As decided by the Central Committee, most states held cadre meetings or conventions between July 28 and August 10. The July 28 CC call served as the basic approach paper for all these conventions, which generally involved members of state committees/leading teams as well as district committees/leading teams. In Bihar block committee members were also included.
According to reports reaching the Party headquarters, the call has generally been taken quite positively. The problems identified in the call and the emphasis laid on implementation of the Party line in all spheres of our work and on improving the content and style of our work have been widely felt to be quite urgent. A few comrades in different places failed to appreciate what is fundamental and universal in the call, and tended to read it only in the context of Bihar, and there too only in terms of areas where we run panchayats. After detailed discussion, however, they are now able to grasp the essence of the call and join their colleagues in carrying it out.

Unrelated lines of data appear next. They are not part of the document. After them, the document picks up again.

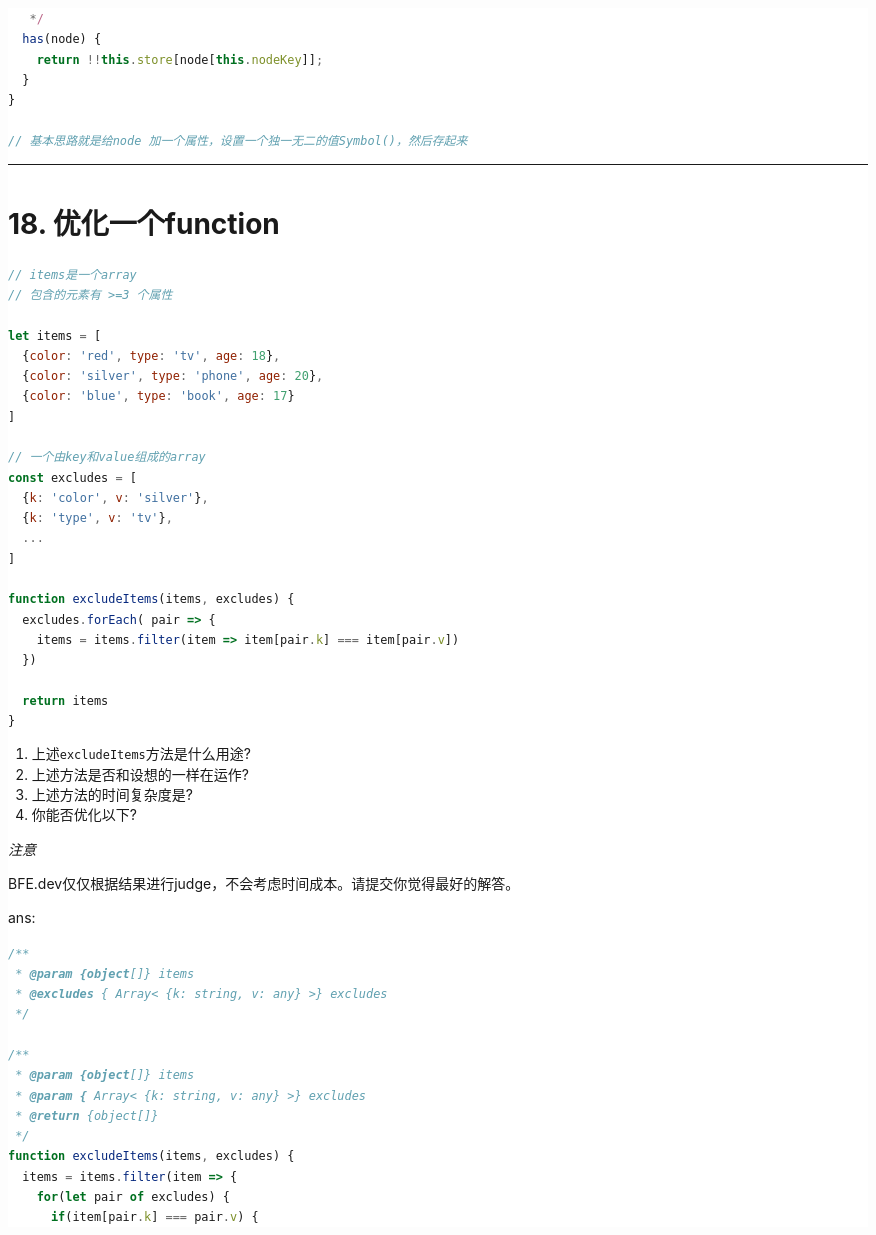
 ```js
   */
  has(node) {
    return !!this.store[node[this.nodeKey]];
  }
}

// 基本思路就是给node 加一个属性，设置一个独一无二的值Symbol()，然后存起来
```

---

# 18. 优化一个function

```js
// items是一个array
// 包含的元素有 >=3 个属性

let items = [
  {color: 'red', type: 'tv', age: 18}, 
  {color: 'silver', type: 'phone', age: 20},
  {color: 'blue', type: 'book', age: 17}
] 

// 一个由key和value组成的array
const excludes = [ 
  {k: 'color', v: 'silver'}, 
  {k: 'type', v: 'tv'}, 
  ...
] 

function excludeItems(items, excludes) { 
  excludes.forEach( pair => { 
    items = items.filter(item => item[pair.k] === item[pair.v])
  })
 
  return items
} 
```

1. 上述`excludeItems`方法是什么用途?
2. 上述方法是否和设想的一样在运作?
3. 上述方法的时间复杂度是?
4. 你能否优化以下?

*注意*

BFE.dev仅仅根据结果进行judge，不会考虑时间成本。请提交你觉得最好的解答。

ans:

```js
/**
 * @param {object[]} items
 * @excludes { Array< {k: string, v: any} >} excludes
 */

/**
 * @param {object[]} items
 * @param { Array< {k: string, v: any} >} excludes
 * @return {object[]}
 */
function excludeItems(items, excludes) {
  items = items.filter(item => {
    for(let pair of excludes) {
      if(item[pair.k] === pair.v) {
``` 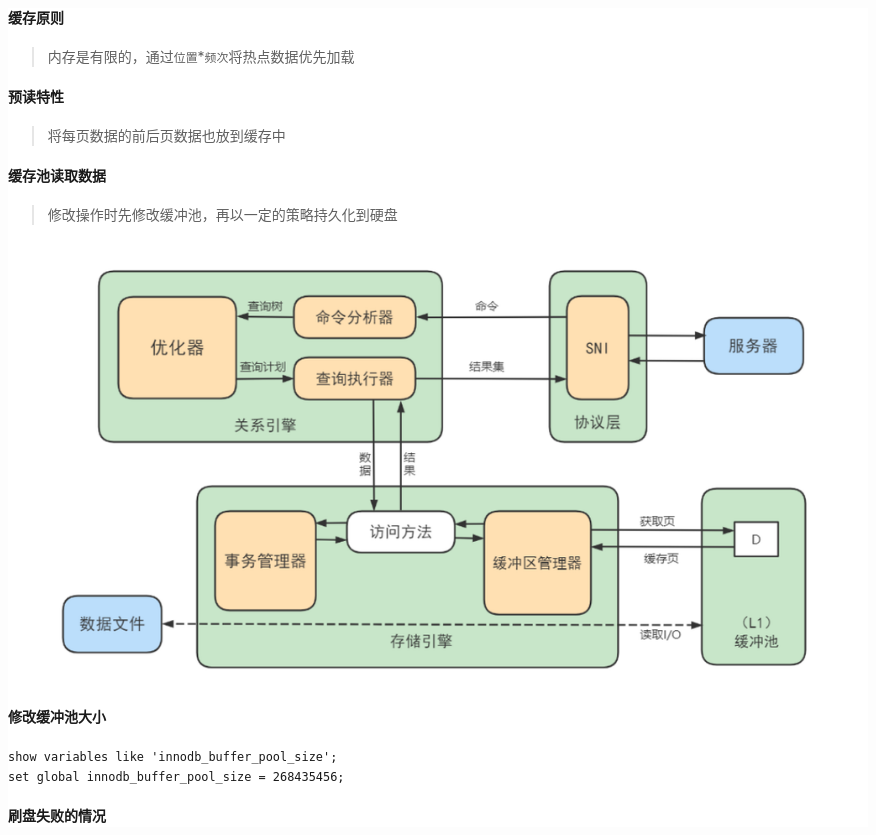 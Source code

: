 #### 缓存原则

> 内存是有限的，通过`位置`*`频次`将热点数据优先加载

#### 预读特性

> 将每页数据的前后页数据也放到缓存中

#### 缓存池读取数据

> 修改操作时先修改缓冲池，再以一定的策略持久化到硬盘

![image-20230419024554237](./assets/image-20230419024554237.png)

#### 修改缓冲池大小

```mysql
show variables like 'innodb_buffer_pool_size';
set global innodb_buffer_pool_size = 268435456;
```

#### 刷盘失败的情况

The State Cadre Convention at Bihar was held on July 28 at Patna. Addressing the Convention, Comrade Dipankar stressed that the essence of the CC’s Call was to implement it by way of self introspection, not by looking for weaknesses in others. The Call must be carried to every committee and everyone in the Party in its true essence.
The Bihar State Committee has formulated a 10-point guideline in keeping with the spirit of the July 28 call: (i) uphold the revolutionary communist attitude of respect for the people and deal strongly with any incident of violation of this basic norm, (ii) encourage self-reliance and independent initiative of lower-level committees, instead of dependence on leaders or calls from above (iii) ensure regular committee meetings and the habit of sending reports to higher committees, ending absenteeism, (iv) district secretaries and all leading comrades to hold at least five village meetings every month, (v) put a stop to the culture of making criticisms outside party structures, draw a firm line of demarcation between right and wrong, friends and enemies, (vi) guarantee democratic, transparent management of all public resources (land, pond, etc.) controlled by the Party, (vii) uphold the principle of reliance on the people; houses of panchayat functionaries, contractors, dealers etc. not to be used as Party shelters or meeting places, (viii) no person who works as a contractor, dealer, sales/insurance agent or NGO activist to be on any Party committee or secretary of any Party branch, (ix) make panchayats centres of struggles; our representatives must be leaders of struggles, not ‘givers’ of bounty – and must therefore accept the supervision of the people (x) MLAs and mukhias to present quarterly work reports at people’s assemblies and all beneficiaries of panchayat schemes must be chosen mandatorily through meetings of ‘gramsabhas’.
For the month of August the plan in Bihar is to take the call right down to every branch while also mobilising the masses in struggles on basic and burning issues. We must increasingly make a habit of combining these two aspects (inner-Party mobilisation as well as agitational mobilisation). This was done in July when many district committees successfully combined the process of investigation into the causes of the electoral setback and various long-standing witnesses in our work, with the task of organising a state-level march to Assembly demanding implementation of the recommendations of the Land Reforms Commission.
In Lucknow and Guwahati, State cadre conventions of UP and Assam/Karbi Anglong were held on 9 August. At Koderma in Jharkhand, Party’s Cadre Convention was held on 1st August. More than 350 activists of the Party participated in the Convention. The Convention deliberated on taking the struggles to newer heights. A district cadre convention was also held at Dhanbad on 11 August.
District cadres meet was organized at Harapanahalli and July 28 call was discussed extensively, detailed plans made for organisational expansion and political initiatives of party and mass organisations, especially for AIALA-AICCTU campaigns, consolidation of work among women, and a start for work among women. Similar plans were also taken for other districts of Karnataka, including Davangere and Bellary.
At Pattamundei in Orissa, Party State Committee member Radha Kanta Sethi addressed hundreds of activists. Party State Secretary Kshitish Biswal addressed the 300 activists at Nagbhushan Bhavan on the eve of Shaheed Diwas.
Sankalp Sabhas (pledge meetings) were held in Assam, Andamans, Andhra Pradesh, UP, Uttarakhand, Karnataka, Kerala, Gujarat Chhattishgarh, Jharkhand, TN, Tripura, Delhi, Punjab, WB, Pondicherry, MP, Rajasthan, and Rewari in Haryana. At Mumbai, a Cadre meeting was held at the Party Office.
The conventions and sankalp sabhas in other states also adopted their own sets of immediate tasks and work-plans to translate the call into practice. CCMs everywhere are taking the lead in this respect.